Dataset entries:
§

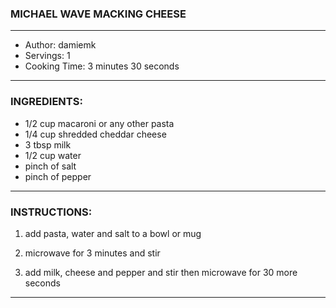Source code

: ### MICHAEL WAVE MACKING CHEESE
---
- Author: damiemk
- Servings: 1
- Cooking Time: 3 minutes 30 seconds
---
### INGREDIENTS:

- 1/2 cup macaroni or any other pasta
- 1/4 cup shredded cheddar cheese
- 3 tbsp milk
- 1/2 cup water
- pinch of salt 
- pinch of pepper
---
### INSTRUCTIONS:

1. add pasta, water and salt to a bowl or mug

2. microwave for 3 minutes and stir

3. add milk, cheese and pepper and stir then microwave for 30 more seconds

---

§

* _What this task involves_
I'd like the records above given again exactly, please, without the pictures.

* _Answer to the problem_
Source code

: ### MICHAEL WAVE MACKING CHEESE
---
- Author: damiemk
- Servings: 1
- Cooking Time: 3 minutes 30 seconds
---
### INGREDIENTS:

- 1/2 cup macaroni or any other pasta
- 1/4 cup shredded cheddar cheese
- 3 tbsp milk
- 1/2 cup water
- pinch of salt 
- pinch of pepper
---
### INSTRUCTIONS:

1. add pasta, water and salt to a bowl or mug

2. microwave for 3 minutes and stir

3. add milk, cheese and pepper and stir then microwave for 30 more seconds

---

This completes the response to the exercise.